TASK ITEM: Your copy should match the entries exactly, except that it holds no pictures.

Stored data
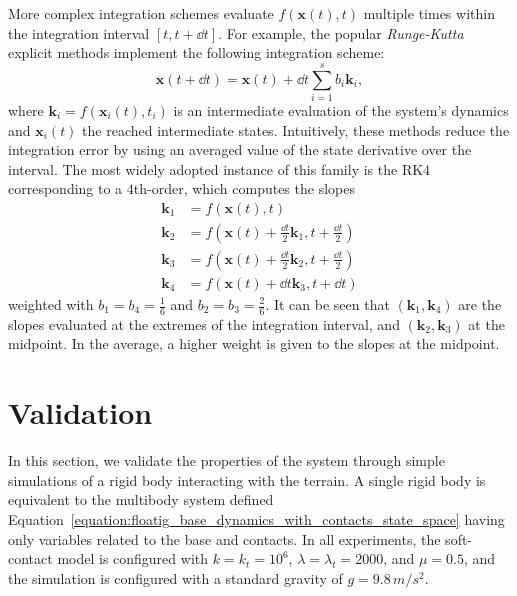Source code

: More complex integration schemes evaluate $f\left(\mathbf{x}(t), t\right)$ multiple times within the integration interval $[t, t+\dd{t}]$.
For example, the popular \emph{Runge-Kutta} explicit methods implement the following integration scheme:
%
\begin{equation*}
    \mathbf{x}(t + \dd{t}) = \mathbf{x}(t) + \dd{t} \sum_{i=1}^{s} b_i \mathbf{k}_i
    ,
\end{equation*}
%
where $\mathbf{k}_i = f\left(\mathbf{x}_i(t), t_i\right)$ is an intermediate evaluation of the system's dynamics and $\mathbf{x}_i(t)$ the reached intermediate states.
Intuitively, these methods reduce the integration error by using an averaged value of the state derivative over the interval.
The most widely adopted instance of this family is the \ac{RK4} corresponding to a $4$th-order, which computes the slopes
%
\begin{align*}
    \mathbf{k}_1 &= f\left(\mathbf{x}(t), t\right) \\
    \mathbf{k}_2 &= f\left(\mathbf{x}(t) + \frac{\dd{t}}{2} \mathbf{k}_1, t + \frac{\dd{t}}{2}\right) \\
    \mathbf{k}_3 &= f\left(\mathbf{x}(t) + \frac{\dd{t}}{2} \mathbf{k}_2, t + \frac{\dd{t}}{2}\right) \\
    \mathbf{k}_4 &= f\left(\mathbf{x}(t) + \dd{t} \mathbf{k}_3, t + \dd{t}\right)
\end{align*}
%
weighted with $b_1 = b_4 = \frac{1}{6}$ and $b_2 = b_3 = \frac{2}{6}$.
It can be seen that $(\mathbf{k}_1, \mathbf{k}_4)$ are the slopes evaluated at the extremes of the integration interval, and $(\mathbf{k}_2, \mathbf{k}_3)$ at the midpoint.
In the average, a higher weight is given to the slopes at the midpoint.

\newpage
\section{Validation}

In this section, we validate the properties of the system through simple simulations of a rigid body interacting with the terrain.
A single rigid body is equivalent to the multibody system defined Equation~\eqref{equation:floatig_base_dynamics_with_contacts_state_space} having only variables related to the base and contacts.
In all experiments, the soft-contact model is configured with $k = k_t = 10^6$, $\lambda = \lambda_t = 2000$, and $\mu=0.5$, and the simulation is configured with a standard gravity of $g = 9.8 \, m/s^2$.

ANSWER BOX:
Source code

: More complex integration schemes evaluate $f\left(\mathbf{x}(t), t\right)$ multiple times within the integration interval $[t, t+\dd{t}]$.
For example, the popular \emph{Runge-Kutta} explicit methods implement the following integration scheme:
%
\begin{equation*}
    \mathbf{x}(t + \dd{t}) = \mathbf{x}(t) + \dd{t} \sum_{i=1}^{s} b_i \mathbf{k}_i
    ,
\end{equation*}
%
where $\mathbf{k}_i = f\left(\mathbf{x}_i(t), t_i\right)$ is an intermediate evaluation of the system's dynamics and $\mathbf{x}_i(t)$ the reached intermediate states.
Intuitively, these methods reduce the integration error by using an averaged value of the state derivative over the interval.
The most widely adopted instance of this family is the \ac{RK4} corresponding to a $4$th-order, which computes the slopes
%
\begin{align*}
    \mathbf{k}_1 &= f\left(\mathbf{x}(t), t\right) \\
    \mathbf{k}_2 &= f\left(\mathbf{x}(t) + \frac{\dd{t}}{2} \mathbf{k}_1, t + \frac{\dd{t}}{2}\right) \\
    \mathbf{k}_3 &= f\left(\mathbf{x}(t) + \frac{\dd{t}}{2} \mathbf{k}_2, t + \frac{\dd{t}}{2}\right) \\
    \mathbf{k}_4 &= f\left(\mathbf{x}(t) + \dd{t} \mathbf{k}_3, t + \dd{t}\right)
\end{align*}
%
weighted with $b_1 = b_4 = \frac{1}{6}$ and $b_2 = b_3 = \frac{2}{6}$.
It can be seen that $(\mathbf{k}_1, \mathbf{k}_4)$ are the slopes evaluated at the extremes of the integration interval, and $(\mathbf{k}_2, \mathbf{k}_3)$ at the midpoint.
In the average, a higher weight is given to the slopes at the midpoint.

\newpage
\section{Validation}

In this section, we validate the properties of the system through simple simulations of a rigid body interacting with the terrain.
A single rigid body is equivalent to the multibody system defined Equation~\eqref{equation:floatig_base_dynamics_with_contacts_state_space} having only variables related to the base and contacts.
In all experiments, the soft-contact model is configured with $k = k_t = 10^6$, $\lambda = \lambda_t = 2000$, and $\mu=0.5$, and the simulation is configured with a standard gravity of $g = 9.8 \, m/s^2$.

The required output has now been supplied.